A Perilous Moment for Our Nation
Mildred Z. Solomon, EdD
President, The Hastings Center
We are at an exquisitely painful moment in the history of our nation. The pandemic, widespread poverty, racial discrimination, even hatred, are tearing us apart and calling on us to find a new way forward. A new way to trust one another.
The United States has a huge, unconscionable gap between the haves and haves-not, as well as enormous differences in the life prospects, and longevity, of blacks and whites. Low-wage hourly workers are barely scraping out a viable existence. Many of our people, alone among the developed world, still do not have access to health care.
Health care workers have demonstrated enormous compassion and courage, yet at the national level we have not been able to build the testing and contact tracing capacity essential for managing the pandemic. Despite improvements in some states, in many other places we seem resigned to a huge number of infections and deaths, disproportionately although not exclusively, among people of color and the old. False dichotomies that pit lives against livelihoods distract us from building the solutions, like widespread testing and contact tracing, that are essential for both our health and our economic wellbeing.
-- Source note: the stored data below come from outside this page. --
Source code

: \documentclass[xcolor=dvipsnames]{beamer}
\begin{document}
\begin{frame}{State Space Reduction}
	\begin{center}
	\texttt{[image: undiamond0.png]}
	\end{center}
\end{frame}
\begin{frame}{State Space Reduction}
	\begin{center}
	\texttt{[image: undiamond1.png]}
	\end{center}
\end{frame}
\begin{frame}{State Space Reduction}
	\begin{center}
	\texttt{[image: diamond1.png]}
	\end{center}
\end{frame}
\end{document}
We know what to do. We have known for decades. People deserve a living wage, children require high-quality daycare and public education, affordable housing and health care must be available, public health infrastructure must be rebuilt, and neighborhoods must be safe and walkable. The chance to better one’s life—to be free in the fullest sense of the word —should be available to all. None of this is a pipedream. We are the richest nation on earth. We can organize our society to achieve the necessary conditions for human wellbeing.
The Hastings Center and its visionary founders, Daniel Callahan and Willard Gaylin, sought an unusual balance: their work arose during the civil rights movement and reflected a growing emphasis on individual rights. At the same time, Dan and Will saw perils in unbounded individualism. They called on us to act, not only for self-realization, but also for the common good. They saw that individual flourishing can only happen within the bonds of a caring community.
In this dark hour, we can see important cultural shifts toward a more compassionate, inclusive future. Already there is legislation being drafted to demilitarize local police stations and move some funding from policing to social services. There is growing recognition that hourly wages must rise, and even support in some quarters for a universal basic income, given that artificial intelligence is likely to displace millions of workers. Despite the alarming growth in white supremacist groups, there is ample goodness, compassion and courage among individual Americans. Health care professionals have demonstrated moral courage, beyond what should be expected. White protestors are joining people of color to protest police violence. In a very recent poll, 76% of Americans, including 71% of white Americans, called racism in the United States “a big problem,” which is a 26% increase in that view since 2015. Even the National Football League is changing its tone, declaring that they had been wrong to criticize their players for taking a knee and vowed to do more to recognize racism. Their motives may be economic, but their public declaration is important nevertheless.
If we grasp these glimmers of hope and amplify them, we can choose the moral path. We can build a stronger, more sustainable, more trustworthy society.
In the coming months, the United States must examine the ideas and the structures that have created endemic injustice and suffering and identify new ideas and new structures to put in their place. We at The Hastings Center will begin within our own area of expertise, asking what we and the field of bioethics can do to work for a fairer, safer, and more just nation.
Of course, justice has been a through line in much of Hastings’ work over years, including groundbreaking work on immigrant health and on the housing needs of the poor and the old. Our scholars are astutely attuned to the ways new technologies are inaccessible to the poor. Our publications bring attention to, and suggest strategies for, ensuring fair and affordable access to health and health care. But there is much, much more to do.
In the coming weeks, I will begin a discussion with Hastings Center staff and others in our community about how we can leverage our strengths in research, publishing, and public engagement to help advance a more just society. We will ask how we might reinforce ethical principles, like truth-telling, care, and willingness-to-compromise, that are essential to social cohesion, effective government, robust democracy, and human wellbeing. We will bring thought leaders together to articulate a new vision for our pluralistic society, a vision that must be capable of uniting all of us behind a shared goal of promoting human flourishing and protecting the equal moral worth of all individuals.
We are also deeply concerned about how few people of color work in the field of bioethics. I pledge to work within Hastings, and with colleagues across the country, to strengthen the pipeline for early career minority students who may wish to integrate bioethics into their professional plans.
This is a perilous moment for our country. Nevertheless, we must choose hope over despair. Let us help each other to hope—and to act.